My problem is the interpretation of $a^\dagger_p(t)$ as an operator that creates particles in the general interacting theory and how it says in Matthew's book that these time dependent ladder operators satisfy the same algebra as the free theory ones. In our free theory the commutator $[H_0,a^\dagger_p]=+\omega_pa^\dagger_p$ is what lead to the interpretation of the ladder operators adding or removing particles to the system, it is not clear to me that this would hold for $[H,a^\dagger_p(t)]=+\omega_p(t)a^\dagger_p(t)$ in the interacting theory.

Answer 1

"Satisfy the same algebra" means that the equal time commutation relations $$ [a_p(t), a^\dagger_{p'}(t)]= 2E_p (2\pi)^3 \delta^3(p-p') $$ continue to hold. The $a_p(t)$ are no longer ladder operators for the interacting-theory Hamiltonian though. There is no equation like $$ [H, a^\dagger_p(t)]= E_p a^\dagger_p(t). $$

The best that one can hope for is that $\phi$ couples the vacuum to a single-particle state, so that $$ \langle p |\phi(x)|{\rm vac} \rangle= \sqrt Z e^{-ip\cdot x} $$ The $\sqrt Z$ is there because $\phi$ can also connect the vacuum to many-particle states. If so, then $Z<1$. It is also possibe that there is no particle in the interacting system that has the quantum numbers of $\phi$. For example there are no charge +2/3 particles in the spectrum of QCD so the state resulting from acting on the vacuum with an up-quark field operator has no overlap with any QCD eigenstate, as is the result of acting with one of its constituent $a^\dagger$'s

Answer 2

QFT (quantum field theory) describes the scattering of incoming states $\vert i \rangle$ to outgoing states $\vert f \rangle$ in terms of asymptotic in- and out-states.

In the asymptotic past, $t \to −\infty$, the in-states $\vert i \rangle$ are described as distinct wave-packets corresponding to well-separated single particle states. Being far apart for $t \to −\infty$ they travel freely as individual states. For $t \to +\infty$ the out-states $\vert f \rangle$ are again asymptotically free and well-separated single particle states.

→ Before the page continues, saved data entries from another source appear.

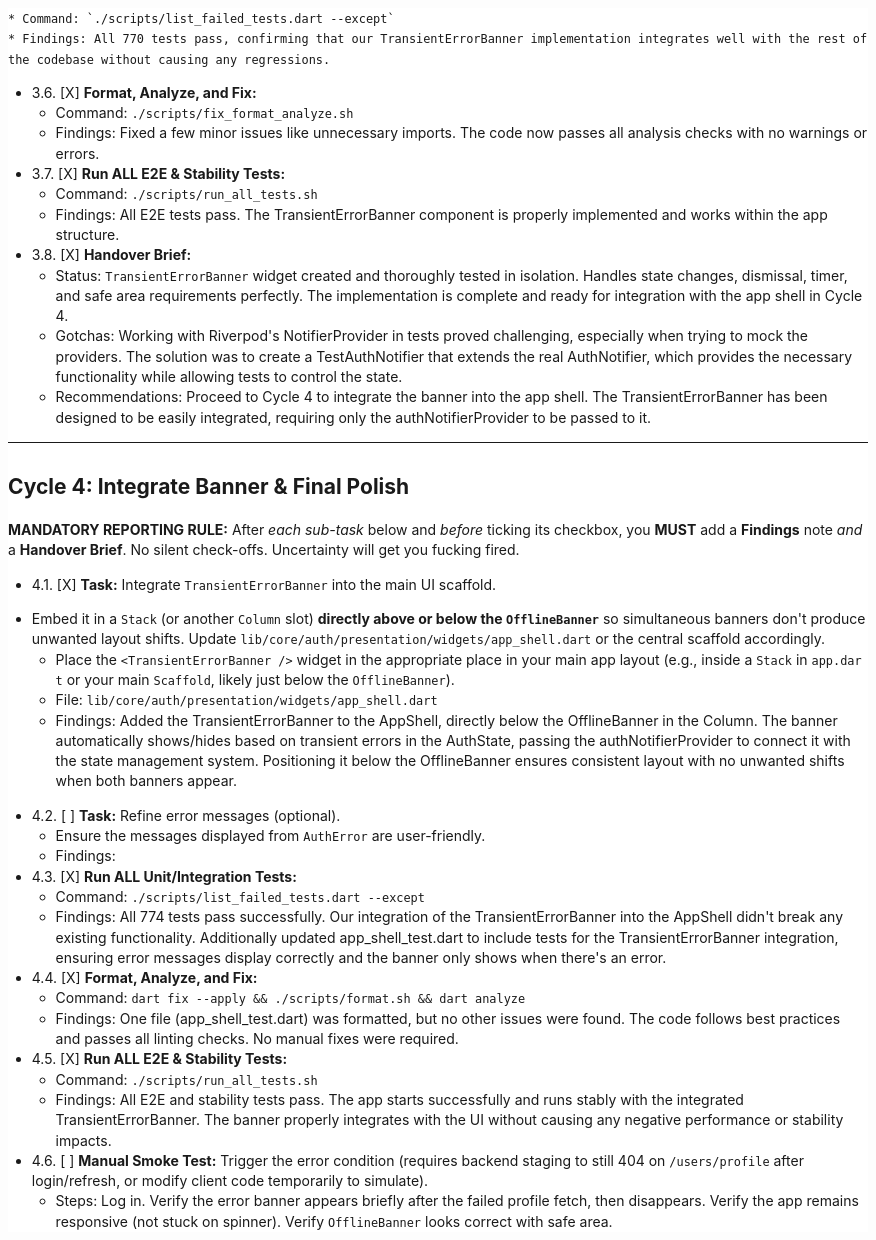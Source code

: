     * Command: `./scripts/list_failed_tests.dart --except`
    * Findings: All 770 tests pass, confirming that our TransientErrorBanner implementation integrates well with the rest of the codebase without causing any regressions.
* 3.6. [X] **Format, Analyze, and Fix:**
    * Command: `./scripts/fix_format_analyze.sh`
    * Findings: Fixed a few minor issues like unnecessary imports. The code now passes all analysis checks with no warnings or errors.
* 3.7. [X] **Run ALL E2E & Stability Tests:**
    * Command: `./scripts/run_all_tests.sh`
    * Findings: All E2E tests pass. The TransientErrorBanner component is properly implemented and works within the app structure.
* 3.8. [X] **Handover Brief:**
    * Status: `TransientErrorBanner` widget created and thoroughly tested in isolation. Handles state changes, dismissal, timer, and safe area requirements perfectly. The implementation is complete and ready for integration with the app shell in Cycle 4.
    * Gotchas: Working with Riverpod's NotifierProvider in tests proved challenging, especially when trying to mock the providers. The solution was to create a TestAuthNotifier that extends the real AuthNotifier, which provides the necessary functionality while allowing tests to control the state.
    * Recommendations: Proceed to Cycle 4 to integrate the banner into the app shell. The TransientErrorBanner has been designed to be easily integrated, requiring only the authNotifierProvider to be passed to it.

---

## Cycle 4: Integrate Banner & Final Polish

**MANDATORY REPORTING RULE:** After *each sub-task* below and *before* ticking its checkbox, you **MUST** add a **Findings** note *and* a **Handover Brief**. No silent check-offs. Uncertainty will get you fucking fired.

* 4.1. [X] **Task:** Integrate `TransientErrorBanner` into the main UI scaffold.
- Embed it in a `Stack` (or another `Column` slot) **directly above or below the `OfflineBanner`** so simultaneous banners don't produce unwanted layout shifts. Update `lib/core/auth/presentation/widgets/app_shell.dart` or the central scaffold accordingly.
    * Place the `<TransientErrorBanner />` widget in the appropriate place in your main app layout (e.g., inside a `Stack` in `app.dart` or your main `Scaffold`, likely just below the `OfflineBanner`).
    * File: `lib/core/auth/presentation/widgets/app_shell.dart`
    * Findings: Added the TransientErrorBanner to the AppShell, directly below the OfflineBanner in the Column. The banner automatically shows/hides based on transient errors in the AuthState, passing the authNotifierProvider to connect it with the state management system. Positioning it below the OfflineBanner ensures consistent layout with no unwanted shifts when both banners appear.
* 4.2. [ ] **Task:** Refine error messages (optional).
    * Ensure the messages displayed from `AuthError` are user-friendly.
    * Findings:
* 4.3. [X] **Run ALL Unit/Integration Tests:**
    * Command: `./scripts/list_failed_tests.dart --except`
    * Findings: All 774 tests pass successfully. Our integration of the TransientErrorBanner into the AppShell didn't break any existing functionality. Additionally updated app_shell_test.dart to include tests for the TransientErrorBanner integration, ensuring error messages display correctly and the banner only shows when there's an error.
* 4.4. [X] **Format, Analyze, and Fix:**
    * Command: `dart fix --apply && ./scripts/format.sh && dart analyze`
    * Findings: One file (app_shell_test.dart) was formatted, but no other issues were found. The code follows best practices and passes all linting checks. No manual fixes were required.
* 4.5. [X] **Run ALL E2E & Stability Tests:**
    * Command: `./scripts/run_all_tests.sh`
    * Findings: All E2E and stability tests pass. The app starts successfully and runs stably with the integrated TransientErrorBanner. The banner properly integrates with the UI without causing any negative performance or stability impacts.
* 4.6. [ ] **Manual Smoke Test:** Trigger the error condition (requires backend staging to still 404 on `/users/profile` after login/refresh, or modify client code temporarily to simulate).
    * Steps: Log in. Verify the error banner appears briefly after the failed profile fetch, then disappears. Verify the app remains responsive (not stuck on spinner). Verify `OfflineBanner` looks correct with safe area.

The in-state $\phi_{in}$ has $E = \sqrt{\vec p^2 + m^2}$ where $m$ is the 1-particle pole in the Feynman propagator of the full interacting theory. Therefore, $\phi_{in}$ is a free field obeying the free Klein-Gordon-equation, but with the full mass $m \ne m_0$, where $m_0$ is the pole of the free theory
$(\partial^2 + m^2) \phi_{in} = 0$

It is thus possible to expand $\phi_{in}$ in terms of $a_{in} (\vec p)$ and $a_{in}^\dagger (\vec p)$, respectively annihilation and creation operators.

In the Heisenberg picture
$\phi_{in} (x) = \int \frac{d^3p}{(2 \pi)^3} \frac{1}{\sqrt{2 E_p}} (a_{in} (\vec p) e^{-ipx} + a_{in}^\dagger (\vec p) e^{ipx})$

A similar expression holds for $\phi_{out} (x)$.